§ Data shown:
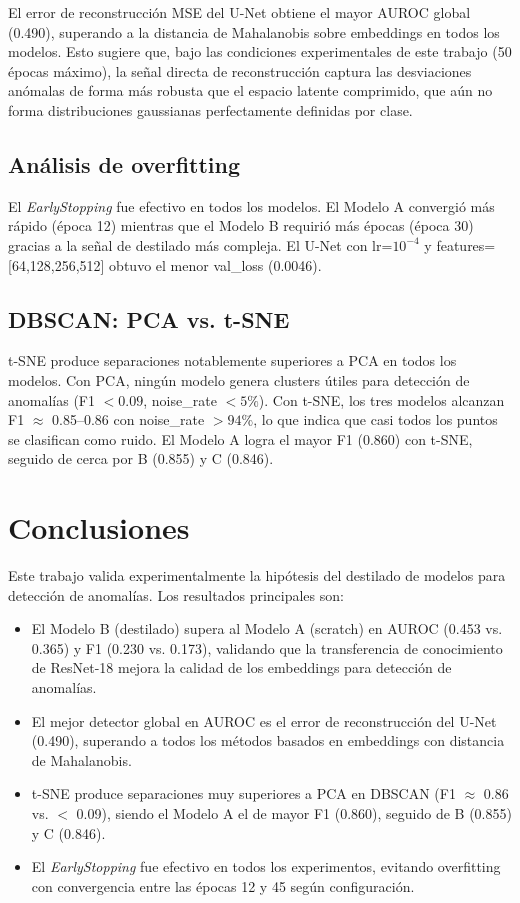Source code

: \documentclass[conference]{IEEEtran}
\begin{document}
El error de reconstrucción MSE del U-Net obtiene el mayor AUROC global (0.490),
superando a la distancia de Mahalanobis sobre embeddings en todos los modelos.
Esto sugiere que, bajo las condiciones experimentales de este trabajo (50 épocas
máximo), la señal directa de reconstrucción captura las desviaciones anómalas
de forma más robusta que el espacio latente comprimido, que aún no forma
distribuciones gaussianas perfectamente definidas por clase.

\subsection{Análisis de overfitting}

El \textit{EarlyStopping} fue efectivo en todos los modelos. El Modelo A
convergió más rápido (época 12) mientras que el Modelo B requirió más épocas
(época 30) gracias a la señal de destilado más compleja. El U-Net con
lr=$10^{-4}$ y features=[64,128,256,512] obtuvo el menor val\_loss (0.0046).

\subsection{DBSCAN: PCA vs. t-SNE}

t-SNE produce separaciones notablemente superiores a PCA en todos los modelos.
Con PCA, ningún modelo genera clusters útiles para detección de anomalías
(F1 $< 0.09$, noise\_rate $< 5\%$). Con t-SNE, los tres modelos alcanzan
F1 $\approx$ 0.85--0.86 con noise\_rate $> 94\%$, lo que indica que casi
todos los puntos se clasifican como ruido. El Modelo A logra el mayor F1 (0.860)
con t-SNE, seguido de cerca por B (0.855) y C (0.846).

\section{Conclusiones}

Este trabajo valida experimentalmente la hipótesis del destilado de modelos para
detección de anomalías. Los resultados principales son:

\begin{itemize}
  \item El Modelo B (destilado) supera al Modelo A (scratch) en AUROC
        (0.453 vs. 0.365) y F1 (0.230 vs. 0.173), validando que la
        transferencia de conocimiento de ResNet-18 mejora la calidad de
        los embeddings para detección de anomalías.
  \item El mejor detector global en AUROC es el error de reconstrucción
        del U-Net (0.490), superando a todos los métodos basados en
        embeddings con distancia de Mahalanobis.
  \item t-SNE produce separaciones muy superiores a PCA en DBSCAN
        (F1 $\approx$ 0.86 vs. $<$ 0.09), siendo el Modelo A el de
        mayor F1 (0.860), seguido de B (0.855) y C (0.846).
  \item El \textit{EarlyStopping} fue efectivo en todos los experimentos,
        evitando overfitting con convergencia entre las épocas 12 y 45
        según configuración.
\end{itemize}
\end{document}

§ Problem statement:
Excluding the images, return each record above precisely as written.

§ Solution to the exercise:
Source code

: \documentclass[conference]{IEEEtran}
\begin{document}
El error de reconstrucción MSE del U-Net obtiene el mayor AUROC global (0.490),
superando a la distancia de Mahalanobis sobre embeddings en todos los modelos.
Esto sugiere que, bajo las condiciones experimentales de este trabajo (50 épocas
máximo), la señal directa de reconstrucción captura las desviaciones anómalas
de forma más robusta que el espacio latente comprimido, que aún no forma
distribuciones gaussianas perfectamente definidas por clase.

\subsection{Análisis de overfitting}

El \textit{EarlyStopping} fue efectivo en todos los modelos. El Modelo A
convergió más rápido (época 12) mientras que el Modelo B requirió más épocas
(época 30) gracias a la señal de destilado más compleja. El U-Net con
lr=$10^{-4}$ y features=[64,128,256,512] obtuvo el menor val\_loss (0.0046).

\subsection{DBSCAN: PCA vs. t-SNE}

t-SNE produce separaciones notablemente superiores a PCA en todos los modelos.
Con PCA, ningún modelo genera clusters útiles para detección de anomalías
(F1 $< 0.09$, noise\_rate $< 5\%$). Con t-SNE, los tres modelos alcanzan
F1 $\approx$ 0.85--0.86 con noise\_rate $> 94\%$, lo que indica que casi
todos los puntos se clasifican como ruido. El Modelo A logra el mayor F1 (0.860)
con t-SNE, seguido de cerca por B (0.855) y C (0.846).

\section{Conclusiones}

Este trabajo valida experimentalmente la hipótesis del destilado de modelos para
detección de anomalías. Los resultados principales son:

\begin{itemize}
  \item El Modelo B (destilado) supera al Modelo A (scratch) en AUROC
        (0.453 vs. 0.365) y F1 (0.230 vs. 0.173), validando que la
        transferencia de conocimiento de ResNet-18 mejora la calidad de
        los embeddings para detección de anomalías.
  \item El mejor detector global en AUROC es el error de reconstrucción
        del U-Net (0.490), superando a todos los métodos basados en
        embeddings con distancia de Mahalanobis.
  \item t-SNE produce separaciones muy superiores a PCA en DBSCAN
        (F1 $\approx$ 0.86 vs. $<$ 0.09), siendo el Modelo A el de
        mayor F1 (0.860), seguido de B (0.855) y C (0.846).
  \item El \textit{EarlyStopping} fue efectivo en todos los experimentos,
        evitando overfitting con convergencia entre las épocas 12 y 45
        según configuración.
\end{itemize}
\end{document}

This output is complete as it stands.